Our neighbours Daughter was preggers @ 16, her mother made a deal with a health professional to either kill the baby or give it out immediately she is brought into this world. I remember hearing that it was an old Benin midwife that told the girl the truth. This girl ran away from lagos and had her baby in another state. Fast forwrd to present day, this same girl they wanted to kill after she was born, finished her secondary school education with scholarship. Her mother and step dad sent her to UK to study medicine and she came out as one of the best student, she actually was the best i think they said in her 5th year. She is a well known Dr in the UK as we speak, come and see her grand parents claiming grand daughter, someone they never wanted to hear, cry her first cry.

Tufiakwa

You shouldn't present tail-end outcomes as the average of a probability distribution function.

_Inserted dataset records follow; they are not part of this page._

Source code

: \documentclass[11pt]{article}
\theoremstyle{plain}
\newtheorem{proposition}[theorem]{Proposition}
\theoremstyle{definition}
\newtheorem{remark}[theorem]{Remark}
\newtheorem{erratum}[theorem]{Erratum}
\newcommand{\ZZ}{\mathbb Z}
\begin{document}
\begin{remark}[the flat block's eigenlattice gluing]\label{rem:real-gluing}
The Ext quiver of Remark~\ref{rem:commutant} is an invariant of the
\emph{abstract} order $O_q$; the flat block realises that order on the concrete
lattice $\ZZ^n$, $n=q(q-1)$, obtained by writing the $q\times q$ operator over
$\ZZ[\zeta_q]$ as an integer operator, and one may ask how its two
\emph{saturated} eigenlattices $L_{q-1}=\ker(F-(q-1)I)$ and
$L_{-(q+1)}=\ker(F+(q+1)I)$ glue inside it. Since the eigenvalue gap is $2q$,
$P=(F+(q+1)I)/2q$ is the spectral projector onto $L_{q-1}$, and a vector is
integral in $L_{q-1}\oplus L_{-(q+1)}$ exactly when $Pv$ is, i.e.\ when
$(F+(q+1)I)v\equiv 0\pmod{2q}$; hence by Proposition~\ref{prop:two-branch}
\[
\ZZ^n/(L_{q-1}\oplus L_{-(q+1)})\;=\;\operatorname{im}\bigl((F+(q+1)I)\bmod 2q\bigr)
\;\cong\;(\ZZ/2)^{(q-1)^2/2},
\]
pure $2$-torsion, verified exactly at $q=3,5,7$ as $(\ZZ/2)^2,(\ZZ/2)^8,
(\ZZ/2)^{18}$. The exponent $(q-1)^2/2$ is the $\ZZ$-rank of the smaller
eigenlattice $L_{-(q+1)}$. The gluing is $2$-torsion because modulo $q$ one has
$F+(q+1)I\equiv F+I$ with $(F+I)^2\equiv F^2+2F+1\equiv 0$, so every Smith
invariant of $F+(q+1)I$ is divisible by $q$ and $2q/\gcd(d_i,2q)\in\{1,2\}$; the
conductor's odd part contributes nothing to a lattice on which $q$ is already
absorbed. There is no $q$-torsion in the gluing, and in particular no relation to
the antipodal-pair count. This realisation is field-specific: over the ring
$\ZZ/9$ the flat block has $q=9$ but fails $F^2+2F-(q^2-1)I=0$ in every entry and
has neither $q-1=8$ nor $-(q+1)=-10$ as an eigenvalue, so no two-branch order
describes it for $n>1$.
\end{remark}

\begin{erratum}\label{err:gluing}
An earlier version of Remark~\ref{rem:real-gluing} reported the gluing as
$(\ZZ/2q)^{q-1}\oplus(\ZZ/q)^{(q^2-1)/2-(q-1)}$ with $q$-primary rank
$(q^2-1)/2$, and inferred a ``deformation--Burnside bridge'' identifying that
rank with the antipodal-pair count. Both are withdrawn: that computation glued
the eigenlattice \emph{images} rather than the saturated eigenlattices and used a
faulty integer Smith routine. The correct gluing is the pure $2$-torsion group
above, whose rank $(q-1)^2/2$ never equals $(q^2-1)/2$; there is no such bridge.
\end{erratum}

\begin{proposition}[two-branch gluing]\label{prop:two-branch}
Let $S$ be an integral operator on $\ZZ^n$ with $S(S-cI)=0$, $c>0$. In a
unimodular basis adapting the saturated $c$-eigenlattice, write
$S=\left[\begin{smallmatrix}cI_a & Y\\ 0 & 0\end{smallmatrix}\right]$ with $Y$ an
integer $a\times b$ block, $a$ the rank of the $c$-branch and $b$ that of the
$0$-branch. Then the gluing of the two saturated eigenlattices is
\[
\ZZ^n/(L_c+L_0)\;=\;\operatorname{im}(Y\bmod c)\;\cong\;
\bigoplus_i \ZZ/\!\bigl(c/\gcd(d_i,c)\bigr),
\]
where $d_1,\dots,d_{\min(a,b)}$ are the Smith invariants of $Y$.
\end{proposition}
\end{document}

For every single doctor story that you have, there are 20 stories of children who ended in motor parks and in southern italy.
Re: Pregnancy: How Did This Happen Again? by Odunnu: 5:27pm On Feb 26, 2012
There are yet many more who had 'out of this world parents' also ended up as touts and never-do-well

1 Like

Re: Pregnancy: How Did This Happen Again? by Nobody: 6:21pm On Feb 26, 2012
I doubt that the OP’s concern is for the child’s station in life. She seems to be in a good position to raise the child well. She is educated, employed, appears sharp and able to gather herself together. The main issue is the societal concerns and pressures to be faced.

OP regarding the marriage question, I don’t believe you should settle for the guy you don’t like. Besides, if he marries you now, he may feel like he has done you a favor and start to resent you/maltreat you later. If you keep the baby, at least the biggest pressure that sends women into marriage, the biological clock, has been eased. You already have a child. Enjoy your baby, develop your career. Wait for your own man.

If you decide not to keep the baby cos you can’t handle all the societal/familial drama, now’s the time to act. It’s still pretty early, baby is still a mass of cells but tick, tock, time’s a wastin. Your baby’s heart is slowly forming as we speak!

And one last thing, for your future *ahem* ‘needs’, please add a contraceptive pill to your regimen.
Re: Pregnancy: How Did This Happen Again? by 2mch(m): 6:49pm On Feb 26, 2012
Did the condom break or leak? If it didnt then the man you Were Intimate with may not be responsible. Since you are open to one night stands then you better think about who else might be responsible. Look, the guy will never accept it because he knows he used a condom, and may have checked that it was still intact before disposing. Imagine bringing a child into the world where you dont know its father or it being told it was a mistake of an intact leaked condom. . This must be a super story, you better be truthful and real with yourself. Hopefully you did not tamper with the condom and now looking for a super story to go and tell the guy. He will never marry you o. He will always think the baby was not his. Ehn,you dey find baba ijebu to hammer. rabbish! lipsrsealed
Re: Pregnancy: How Did This Happen Again? by deols(f): 7:13pm On Feb 26, 2012
prevention would have been better than cure eh. But who are we to judge. poor little soul.